Visualization: Employment in the states

Monthly employment in the states by major industry category.

The Bureau of Labor Statistics, part of the United States Department of Labor, gathers data about people and jobs. I’ve gathered some of its data on monthly employment levels in the states and present it in an interactive visualization.

The data in this visualization is from the Current Employment Statistics (CES) program. BLS describes it as “a monthly survey conducted by the Bureau of Labor Statistics. It is a federal and state cooperative program that provides employment, hours, and earnings estimates for states and metropolitan areas based on payroll records of business establishments.” (1)Bureau of Labor Statistics. State & Area Current Employment Statistics Overview. Available at https://www.bls.gov/sae/overview.htm.

Some notes on this data:

  • The timing of the data is a pay period that includes the twelfth of the month. Employees who receive pay during that period are counted.
  • Employees are geographically classified by their workplaces, not their residences. Someone living in Overland Park, Kansas who works in downtown Kansas City, Missouri is counted as a Missouri job.
  • This program counts jobs, not people. A person with two jobs is counted once for each job. BLS has other programs that count people. (2)See Labor Force Statistics from the Current Population Survey at https://www.bls.gov/cps/.
  • The numbers are estimates produced from a sample of business firms and subject to sampling variability. There may also be nonsampling errors.
  • The numbers are revised annually as more data becomes available.
  • Some data is available adjusted for seasonality.
  • The figures are presented as thousands of employees, to one decimal place.

The data in this visualization is seasonally adjusted. It starts in 1990, although some data is not available for some states for all time periods. For each state, it holds employment numbers for these categories:

  • Total Nonfarm
  • Total Private
  • Government
  • Federal Government
  • State Government
  • Local Government

When government officials or news sources report on the number of jobs created (or lost) in a month, the figure is almost always from this BLS program using the total nonfarm category.

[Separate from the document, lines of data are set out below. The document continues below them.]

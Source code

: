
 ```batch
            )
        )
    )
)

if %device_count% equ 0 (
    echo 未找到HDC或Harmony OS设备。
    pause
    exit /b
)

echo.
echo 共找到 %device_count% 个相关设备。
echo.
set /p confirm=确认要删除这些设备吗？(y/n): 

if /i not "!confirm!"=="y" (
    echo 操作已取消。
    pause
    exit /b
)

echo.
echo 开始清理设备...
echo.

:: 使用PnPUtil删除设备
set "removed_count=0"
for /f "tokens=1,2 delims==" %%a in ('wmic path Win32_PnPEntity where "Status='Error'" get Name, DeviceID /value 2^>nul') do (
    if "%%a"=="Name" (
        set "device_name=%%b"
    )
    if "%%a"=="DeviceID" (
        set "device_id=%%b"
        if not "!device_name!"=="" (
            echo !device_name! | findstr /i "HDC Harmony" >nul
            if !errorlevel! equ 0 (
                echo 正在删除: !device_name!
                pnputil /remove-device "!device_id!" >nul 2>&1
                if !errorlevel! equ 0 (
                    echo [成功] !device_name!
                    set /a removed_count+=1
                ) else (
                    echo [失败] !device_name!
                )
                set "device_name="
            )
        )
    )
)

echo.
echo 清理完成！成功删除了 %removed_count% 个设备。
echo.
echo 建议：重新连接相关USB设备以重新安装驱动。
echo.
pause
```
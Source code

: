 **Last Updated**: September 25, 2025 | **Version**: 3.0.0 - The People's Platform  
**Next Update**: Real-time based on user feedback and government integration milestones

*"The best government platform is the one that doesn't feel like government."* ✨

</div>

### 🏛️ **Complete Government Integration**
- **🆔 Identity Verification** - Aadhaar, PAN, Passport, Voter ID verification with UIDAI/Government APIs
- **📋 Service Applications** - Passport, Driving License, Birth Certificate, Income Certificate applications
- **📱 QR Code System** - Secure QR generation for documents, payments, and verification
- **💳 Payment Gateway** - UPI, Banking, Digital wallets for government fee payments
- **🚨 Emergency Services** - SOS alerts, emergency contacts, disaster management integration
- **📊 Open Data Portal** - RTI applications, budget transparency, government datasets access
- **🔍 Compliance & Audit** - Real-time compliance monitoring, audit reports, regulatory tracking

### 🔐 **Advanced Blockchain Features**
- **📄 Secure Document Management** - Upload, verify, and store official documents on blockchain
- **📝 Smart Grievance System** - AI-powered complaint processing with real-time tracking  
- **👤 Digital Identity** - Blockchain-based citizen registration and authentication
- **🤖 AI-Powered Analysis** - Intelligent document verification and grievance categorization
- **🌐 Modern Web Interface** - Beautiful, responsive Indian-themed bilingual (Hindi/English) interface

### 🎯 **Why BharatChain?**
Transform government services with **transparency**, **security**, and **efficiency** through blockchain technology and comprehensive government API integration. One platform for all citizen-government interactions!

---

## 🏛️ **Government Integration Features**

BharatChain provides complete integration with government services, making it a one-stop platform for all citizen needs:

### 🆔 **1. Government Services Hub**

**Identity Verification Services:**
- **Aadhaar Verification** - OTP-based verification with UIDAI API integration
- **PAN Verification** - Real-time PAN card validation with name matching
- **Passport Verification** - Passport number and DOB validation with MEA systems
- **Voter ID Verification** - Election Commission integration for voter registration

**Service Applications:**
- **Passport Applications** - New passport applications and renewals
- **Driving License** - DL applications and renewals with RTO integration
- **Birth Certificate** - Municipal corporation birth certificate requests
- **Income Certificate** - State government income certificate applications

The visualization has a table of figures and several charts that show the relative growth of jobs over time. For most charts, you may select the time span, industry category, and states.

Example from the visualization. Click for larger.

One chart, titled “Single State Comparison,” lets you select one state. It then plots that state as one line, and all other states as another line.

Example from the visualization. Click for larger.

Click here to access the visualization.

For more visualizations, click here.

References

References
1 Bureau of Labor Statistics. State & Area Current Employment Statistics Overview. Available at https://www.bls.gov/sae/overview.htm.
2 See Labor Force Statistics from the Current Population Survey at https://www.bls.gov/cps/.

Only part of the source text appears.